### Exercise instructions
Look through the records and copy each line that has "CLICK" in it.

### Stored data
═══

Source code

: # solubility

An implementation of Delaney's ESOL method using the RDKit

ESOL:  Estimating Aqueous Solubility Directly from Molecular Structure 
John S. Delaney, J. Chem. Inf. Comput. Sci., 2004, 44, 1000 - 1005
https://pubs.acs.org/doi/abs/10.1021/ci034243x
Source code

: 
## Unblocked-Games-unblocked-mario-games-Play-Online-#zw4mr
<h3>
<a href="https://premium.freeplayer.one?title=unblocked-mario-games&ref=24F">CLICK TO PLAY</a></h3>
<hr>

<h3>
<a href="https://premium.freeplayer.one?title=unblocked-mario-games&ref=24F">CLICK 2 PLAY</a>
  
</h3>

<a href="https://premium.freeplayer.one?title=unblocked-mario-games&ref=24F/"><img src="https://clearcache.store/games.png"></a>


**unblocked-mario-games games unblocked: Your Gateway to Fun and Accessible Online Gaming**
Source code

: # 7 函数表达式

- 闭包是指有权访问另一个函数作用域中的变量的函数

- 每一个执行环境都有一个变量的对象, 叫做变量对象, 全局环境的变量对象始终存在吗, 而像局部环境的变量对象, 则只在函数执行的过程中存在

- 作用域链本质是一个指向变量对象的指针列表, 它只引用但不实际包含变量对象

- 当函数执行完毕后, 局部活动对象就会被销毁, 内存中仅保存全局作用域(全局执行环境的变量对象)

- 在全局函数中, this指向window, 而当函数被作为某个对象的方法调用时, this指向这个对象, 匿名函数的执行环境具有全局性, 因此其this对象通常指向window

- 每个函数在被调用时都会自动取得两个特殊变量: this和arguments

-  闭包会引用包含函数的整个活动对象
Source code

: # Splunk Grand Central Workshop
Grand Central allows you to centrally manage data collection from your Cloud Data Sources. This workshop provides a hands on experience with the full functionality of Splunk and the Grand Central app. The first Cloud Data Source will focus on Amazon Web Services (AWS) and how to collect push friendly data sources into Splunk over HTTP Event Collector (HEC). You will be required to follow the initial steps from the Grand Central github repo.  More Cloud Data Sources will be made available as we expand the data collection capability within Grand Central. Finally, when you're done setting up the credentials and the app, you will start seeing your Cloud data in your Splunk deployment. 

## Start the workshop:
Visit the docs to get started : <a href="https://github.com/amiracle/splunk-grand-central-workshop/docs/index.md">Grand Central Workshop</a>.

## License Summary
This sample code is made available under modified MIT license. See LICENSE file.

═══

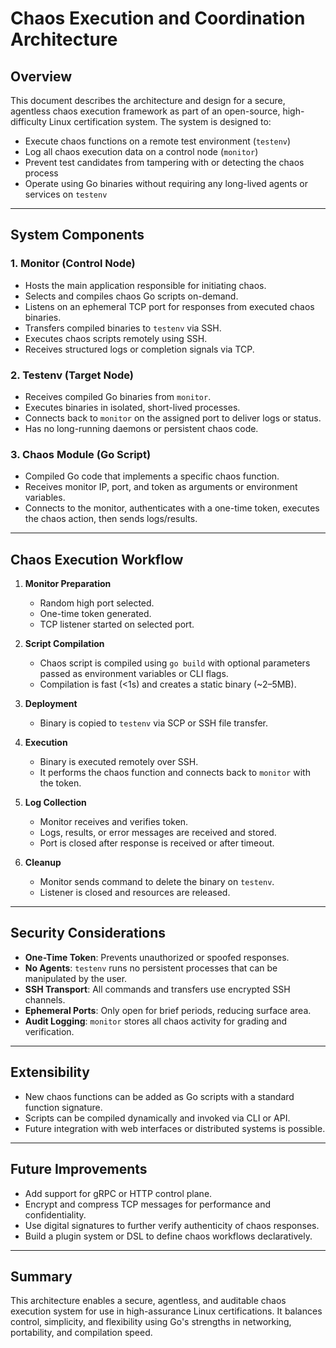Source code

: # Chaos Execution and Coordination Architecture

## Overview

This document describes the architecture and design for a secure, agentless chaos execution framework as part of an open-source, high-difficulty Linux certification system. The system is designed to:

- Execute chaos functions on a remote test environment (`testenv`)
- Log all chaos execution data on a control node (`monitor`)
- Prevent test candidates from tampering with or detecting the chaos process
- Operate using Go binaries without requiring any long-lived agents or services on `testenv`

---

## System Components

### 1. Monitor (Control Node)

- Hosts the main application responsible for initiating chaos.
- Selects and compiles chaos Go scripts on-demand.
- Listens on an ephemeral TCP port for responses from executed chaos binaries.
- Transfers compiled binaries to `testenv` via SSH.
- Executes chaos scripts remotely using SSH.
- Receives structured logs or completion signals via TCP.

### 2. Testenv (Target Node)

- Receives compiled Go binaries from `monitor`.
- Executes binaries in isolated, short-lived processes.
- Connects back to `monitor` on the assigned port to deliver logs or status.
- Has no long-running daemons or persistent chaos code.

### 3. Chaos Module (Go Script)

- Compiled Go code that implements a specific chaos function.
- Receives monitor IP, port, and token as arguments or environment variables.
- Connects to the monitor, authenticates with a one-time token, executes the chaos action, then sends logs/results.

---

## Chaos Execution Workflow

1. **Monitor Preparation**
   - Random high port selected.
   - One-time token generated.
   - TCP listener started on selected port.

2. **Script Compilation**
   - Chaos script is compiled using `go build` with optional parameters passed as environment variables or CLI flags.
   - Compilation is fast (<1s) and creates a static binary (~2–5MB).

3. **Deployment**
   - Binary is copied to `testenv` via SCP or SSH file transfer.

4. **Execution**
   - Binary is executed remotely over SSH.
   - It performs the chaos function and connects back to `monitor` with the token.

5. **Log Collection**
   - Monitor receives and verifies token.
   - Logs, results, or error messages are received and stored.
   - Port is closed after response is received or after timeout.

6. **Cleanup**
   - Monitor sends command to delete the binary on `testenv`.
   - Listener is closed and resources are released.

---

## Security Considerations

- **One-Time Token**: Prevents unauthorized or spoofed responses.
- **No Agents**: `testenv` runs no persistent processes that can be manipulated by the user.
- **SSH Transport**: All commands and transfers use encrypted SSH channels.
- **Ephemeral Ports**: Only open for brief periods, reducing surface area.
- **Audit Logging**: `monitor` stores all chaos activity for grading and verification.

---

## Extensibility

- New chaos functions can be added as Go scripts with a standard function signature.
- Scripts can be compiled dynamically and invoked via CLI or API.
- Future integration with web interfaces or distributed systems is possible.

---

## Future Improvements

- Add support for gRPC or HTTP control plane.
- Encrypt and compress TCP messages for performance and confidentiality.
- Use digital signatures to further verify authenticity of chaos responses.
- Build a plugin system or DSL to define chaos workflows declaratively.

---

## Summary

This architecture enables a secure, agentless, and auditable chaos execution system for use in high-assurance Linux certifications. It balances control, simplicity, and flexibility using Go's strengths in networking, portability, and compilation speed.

═══

### Completed task
<a href="https://premium.freeplayer.one?title=unblocked-mario-games&ref=24F">CLICK TO PLAY</a></h3>
<a href="https://premium.freeplayer.one?title=unblocked-mario-games&ref=24F">CLICK 2 PLAY</a>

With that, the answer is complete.